The appellant’s opening brief includes a statement of the case that concisely sets out the nature of the action or proceeding and the relief sought, a summary of the material facts, and the judgment or ruling of the superior court. Cal Rules of Ct 8.204(a)(2). Before you start drafting, review these three steps:
1. Organize according to the needs of your case. There’s no required organizational method for presenting the statement of the case; the precise organization must follow the needs of the particular case. But here are some tips to creating an organization that will fit your case:
- Formulate an outline. Before you write your first draft, decide on a logical presentation sequence and draft a suitable outline, with the principal points serving as subheadings in the presentation.
- Present in chronological order. Most appellants decide to use a chronological narrative. Refer to the salient aspects of the lower court’s proceeding, but present the underlying facts in terms of their own logical development.

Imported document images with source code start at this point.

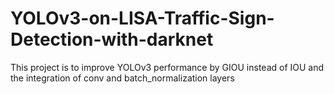 # YOLOv3-on-LISA-Traffic-Sign-Detection-with-darknet
This project is to improve YOLOv3 performance by GIOU instead of IOU and the integration of conv and batch_normalization layers

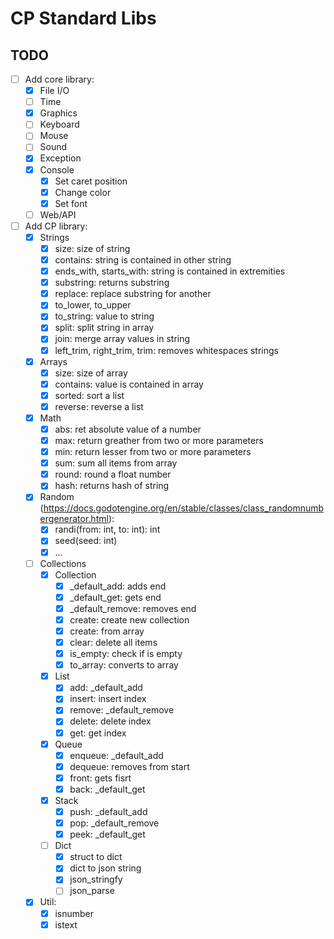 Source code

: # CP Standard Libs
 
## TODO
- [ ] Add core library:
    - [X] File I/O
    - [ ] Time
    - [X] Graphics
    - [ ] Keyboard
    - [ ] Mouse
    - [ ] Sound
    - [X] Exception
    - [X] Console
        - [X] Set caret position
        - [X] Change color
        - [X] Set font
    - [ ] Web/API
- [ ] Add CP library:
    - [X] Strings
        - [X] size: size of string
        - [X] contains: string is contained in other string
        - [X] ends_with, starts_with: string is contained in extremities
        - [X] substring: returns substring
        - [X] replace: replace substring for another
        - [X] to_lower, to_upper
        - [X] to_string: value to string
        - [X] split: split string in array
        - [X] join: merge array values in string
        - [X] left_trim, right_trim, trim: removes whitespaces strings
    - [X] Arrays
        - [X] size: size of array
        - [X] contains: value is contained in array
        - [X] sorted: sort a list
        - [X] reverse: reverse a list
    - [X] Math
        - [X] abs: ret absolute value of a number
        - [X] max: return greather from two or more parameters
        - [X] min: return lesser from two or more parameters
        - [X] sum: sum all items from array
        - [X] round: round a float number
        - [X] hash: returns hash of string
    - [X] Random (https://docs.godotengine.org/en/stable/classes/class_randomnumbergenerator.html):
        - [X] randi(from: int, to: int): int
        - [X] seed(seed: int)
        - [X] ...
    - [ ] Collections
        - [X] Collection
            - [X] _default_add: adds end
            - [X] _default_get: gets end
            - [X] _default_remove: removes end
            - [X] create: create new collection
            - [X] create: from array
            - [X] clear: delete all items
            - [X] is_empty: check if is empty
            - [X] to_array: converts to array
        - [X] List
            - [X] add: _default_add
            - [X] insert: insert index
            - [X] remove: _default_remove
            - [X] delete: delete index
            - [X] get: get index
        - [X] Queue
            - [X] enqueue: _default_add
            - [X] dequeue: removes from start
            - [X] front: gets fisrt
            - [X] back: _default_get
        - [X] Stack
            - [X] push: _default_add
            - [X] pop: _default_remove
            - [X] peek: _default_get
        - [ ] Dict
            - [X] struct to dict
            - [X] dict to json string
            - [X] json_stringfy
            - [ ] json_parse
    - [X] Util:
        - [X] isnumber
        - [X] istext
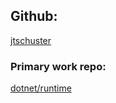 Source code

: ## Github:
[jtschuster](github.com/jtschuster)

### Primary work repo:
[dotnet/runtime](github.com/dotnet/runtime)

- Manage complex facts. Complex briefs with extensive facts require special treatment. Consider using an Introductory Statement of Facts as a separate heading to tell a general story of what happened, with a note that the particular facts pertaining to each issue will be presented separately when that issue is discussed. Complex facts may also be managed by subdividing the statement of facts, using headings and subheadings, which can then be extracted to create a forceful table of contents.
2. Emphasize the most relevant facts. Decide which of the underlying facts and which portions of the trial court proceedings are particularly relevant to the issues on appeal, and focus the account on those aspects. Include only a summary account of other matters to acquaint the appellate court with the factual background of the case.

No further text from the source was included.